INPUT DATA Start Marker
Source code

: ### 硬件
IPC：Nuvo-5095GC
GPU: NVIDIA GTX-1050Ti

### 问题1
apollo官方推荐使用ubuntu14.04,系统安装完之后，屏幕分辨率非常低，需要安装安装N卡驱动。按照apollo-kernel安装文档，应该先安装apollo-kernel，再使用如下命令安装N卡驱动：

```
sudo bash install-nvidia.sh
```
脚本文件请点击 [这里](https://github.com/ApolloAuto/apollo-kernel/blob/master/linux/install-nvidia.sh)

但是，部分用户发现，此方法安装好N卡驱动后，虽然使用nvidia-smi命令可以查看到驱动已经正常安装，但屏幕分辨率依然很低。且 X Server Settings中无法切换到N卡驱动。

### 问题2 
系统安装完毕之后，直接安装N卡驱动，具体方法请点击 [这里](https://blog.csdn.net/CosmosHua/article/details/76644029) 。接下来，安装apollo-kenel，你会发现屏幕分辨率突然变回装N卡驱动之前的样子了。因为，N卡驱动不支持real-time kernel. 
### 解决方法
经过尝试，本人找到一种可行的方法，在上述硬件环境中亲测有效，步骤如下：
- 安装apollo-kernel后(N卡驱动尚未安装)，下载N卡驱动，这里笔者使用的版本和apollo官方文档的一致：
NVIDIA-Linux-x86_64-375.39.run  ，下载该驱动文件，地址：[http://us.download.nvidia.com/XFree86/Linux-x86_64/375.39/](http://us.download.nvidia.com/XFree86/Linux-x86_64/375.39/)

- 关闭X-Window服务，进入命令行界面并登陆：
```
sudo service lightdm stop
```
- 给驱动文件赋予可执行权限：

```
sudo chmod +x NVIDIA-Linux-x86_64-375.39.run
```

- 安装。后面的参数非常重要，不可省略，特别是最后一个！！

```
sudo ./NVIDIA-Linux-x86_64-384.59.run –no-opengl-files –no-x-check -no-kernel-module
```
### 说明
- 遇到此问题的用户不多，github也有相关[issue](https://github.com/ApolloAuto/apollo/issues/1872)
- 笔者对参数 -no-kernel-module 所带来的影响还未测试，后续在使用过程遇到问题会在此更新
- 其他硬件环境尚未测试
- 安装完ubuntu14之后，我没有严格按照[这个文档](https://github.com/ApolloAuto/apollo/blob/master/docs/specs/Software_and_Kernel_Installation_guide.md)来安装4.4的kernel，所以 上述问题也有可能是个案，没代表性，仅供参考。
INPUT DATA End Marker
*WORK REQUIRED*
The data above needs to be given again exactly, with no line left out.

*TASK SOLUTION*
Source code

: ### 硬件
IPC：Nuvo-5095GC
GPU: NVIDIA GTX-1050Ti

### 问题1
apollo官方推荐使用ubuntu14.04,系统安装完之后，屏幕分辨率非常低，需要安装安装N卡驱动。按照apollo-kernel安装文档，应该先安装apollo-kernel，再使用如下命令安装N卡驱动：

```
sudo bash install-nvidia.sh
```
脚本文件请点击 [这里](https://github.com/ApolloAuto/apollo-kernel/blob/master/linux/install-nvidia.sh)

但是，部分用户发现，此方法安装好N卡驱动后，虽然使用nvidia-smi命令可以查看到驱动已经正常安装，但屏幕分辨率依然很低。且 X Server Settings中无法切换到N卡驱动。

### 问题2 
系统安装完毕之后，直接安装N卡驱动，具体方法请点击 [这里](https://blog.csdn.net/CosmosHua/article/details/76644029) 。接下来，安装apollo-kenel，你会发现屏幕分辨率突然变回装N卡驱动之前的样子了。因为，N卡驱动不支持real-time kernel. 
### 解决方法
经过尝试，本人找到一种可行的方法，在上述硬件环境中亲测有效，步骤如下：
- 安装apollo-kernel后(N卡驱动尚未安装)，下载N卡驱动，这里笔者使用的版本和apollo官方文档的一致：
NVIDIA-Linux-x86_64-375.39.run  ，下载该驱动文件，地址：[http://us.download.nvidia.com/XFree86/Linux-x86_64/375.39/](http://us.download.nvidia.com/XFree86/Linux-x86_64/375.39/)

- 关闭X-Window服务，进入命令行界面并登陆：
```
sudo service lightdm stop
```
- 给驱动文件赋予可执行权限：

```
sudo chmod +x NVIDIA-Linux-x86_64-375.39.run
```

- 安装。后面的参数非常重要，不可省略，特别是最后一个！！

```
sudo ./NVIDIA-Linux-x86_64-384.59.run –no-opengl-files –no-x-check -no-kernel-module
```
### 说明
- 遇到此问题的用户不多，github也有相关[issue](https://github.com/ApolloAuto/apollo/issues/1872)
- 笔者对参数 -no-kernel-module 所带来的影响还未测试，后续在使用过程遇到问题会在此更新
- 其他硬件环境尚未测试
- 安装完ubuntu14之后，我没有严格按照[这个文档](https://github.com/ApolloAuto/apollo/blob/master/docs/specs/Software_and_Kernel_Installation_guide.md)来安装4.4的kernel，所以 上述问题也有可能是个案，没代表性，仅供参考。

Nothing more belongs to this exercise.